L'universo cui Calvino inneggia nelle sue pagine è il surreale luogo per eccellenza in cui il non-possibile si schiude alle diramate possibilità di divenire effettivamente possibile, di verificarsi, è il luogo in cui l'assurdo dissonante cessa di fare a botte con la ragione e balla armoniosamente con essa, è quel cosmo in cui si intrecciano mescolandosi immaginazione, mito, realtà, irrealtà; specialmente, non è da tralasciarsi che dietro al velo quasi fiabesco,  sovente intessuto di motivi epici, ricamato da Calvino, è presente il selvaggio ritratto di un'umanità che più umana non potrebbe essere, “umani troppo umani“ per così dire, con il loro bagaglio di angosce, disperazioni, peccati, virtuosismi, uomini viziosi, animati ora da buone intenzioni (ma il pavimento dell'Inferno è lastricato di buone intenzione, direbbe Samuel Johnson), ora da sentimenti disinteressati, puri e incondizionati ora infimi, ignobili, sporchi; per questo certo uomini imperfetti e limitati ma appunto, uomini.
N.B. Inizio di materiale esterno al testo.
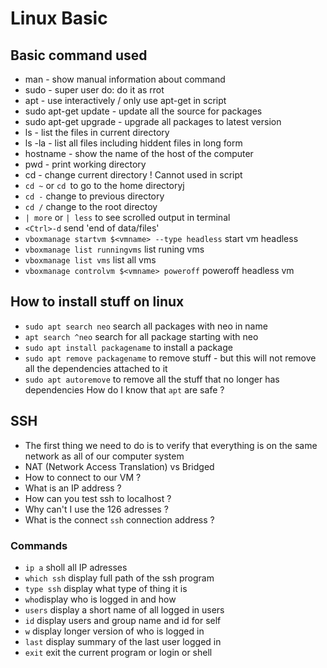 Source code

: # Linux Basic

## Basic command used

* man - show manual information about command 
* sudo - super user do: do it as rrot
* apt - use interactively / only use apt-get in script
* sudo apt-get update - update all the source for packages
* sudo apt-get upgrade - upgrade all packages to latest version
* ls - list the files in current directory
* ls -la - list all files including hiddent files in long form
* hostname - show the name of the host of the computer
* pwd - print working directory
* cd - change current directory ! Cannot used in script
* `cd ~` or `cd `to go to the home directoryj
* `cd -` change to previous directory
* `cd /` change to the root directoy 
* `| more` or `| less` to see scrolled output in terminal
* `<Ctrl>-d` send 'end of data/files'
* `vboxmanage startvm $<vmname> --type headless` start vm headless
* `vboxmanage list runningvms` list runing vms
* `vboxmanage list vms` list all vms
* `vboxmanage controlvm $<vmname> poweroff` poweroff headless vm

## How to install stuff on linux
* `sudo apt search neo` search all packages with neo in name
* `apt search ^neo` search for all package starting with neo
* `sudo apt install packagename` to install a package
* `sudo apt remove packagename` to remove stuff - but this will not remove all the dependencies attached to it
* `sudo apt autoremove` to remove all the stuff that no longer has dependencies
How do I know that `apt` are safe ?

## SSH

- The first thing we need to do is to verify that everything is on the same network as all of our computer system
- NAT (Network Access Translation) vs Bridged
- How to connect to our VM ?
- What is an IP address ? 
- How can you test ssh to localhost ?
- Why can't I use the 126 adresses ?
- What is the connect `ssh` connection address ?

### Commands

* `ip a` sholl all IP adresses
* `which ssh` display full path of the ssh program
* `type ssh` display what type of thing it is
* `who`display who is logged in and how
* `users` display a short name of all logged in users
* `id` display users and group name and id for self
* `w` display longer version of who is logged in 
* `last` display summary of the last user logged in
* `exit` exit the current program or login or shell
Insomma, Calvino non fa nient'altro che riproporre i vissuti e le esperienze di esseri gettati nel mondo e d'altronde, come dimenticarselo, egli è figlio legittimo del '900, un '900 in cui addirittura le filosofie, che per secoli discussero di essenze e trascendenza, ritengono sia giunto il momento di farsi filosofie dell'esistenza e del qui-e-ora; la narrativa calviniana non è da meno, è una narrativa esistenziale, la cui costante è la vita nei suoi toni e nelle sue sfumature più vitali, energiche, umane, sì.
In fondo, pensate, non siamo tutti noi le creature che vivono nel susseguirsi di queste pagine?
Chi non è mai stata una traditrice Elena di Troia? Chi non si è mai sentito, foss' anche una volta soltanto, Orlando? Distruggersi per amore, impazzire per amore.
Chi non ha mai recitato il ruolo che qui spetta ad Astolfo? Sostenere un amico ad affrancarsi dal suo dolore, dar lui una, due, cento mani affinché questi riuscisse a ritrovarsi?
E chi non ha mai fatto il passo più lungo della gamba, provando a sfidare le leggi che ci condannano a essere uomini nel tentativo di una sorta di Babele improvvisata, proprio come l'alchimista? Quanti di voi avranno illuso e incantato per un effimero attimo di amore, lasciando poi l'altro solo con la sua disillusione.
A un tratto, sulla tavola, compare l'Amourex, l'Arcano raffigurante un giovane in mezzo a due donne, questa è la storia dell'Indeciso, l'indeciso che non sa scegliere poiché ogni scelta comporta una rinuncia, è l'altra faccia della medaglia dello scegliere il rinunciare, e l'indeciso non è capace di decidersi al riguardo; cosa vale la pena tenere? Cosa si può buttare alle proprie spalle? Ma non scegliendo, l'indeciso, non è nessuno, così verrà inglobato dal mare, gli abissi dello smarrimento, luogo simbolico della perdita e dell'annullamento di sé.
In quanto detentori della Scelta, è data a noi la facoltà di scegliere di non scegliere, lasciando così la vita a naufragare nella vita, in balia di se stessa, condannandola a viversi, o meglio, non viversi, da sola.
Ma non è la strada giusta questa. Il racconto dell'Indeciso ne è l'emblema lampante.
Calvino, ecco cosa vuol insegnarci: ci sprona a scegliere e, innanzitutto, a scegliere di scegliere.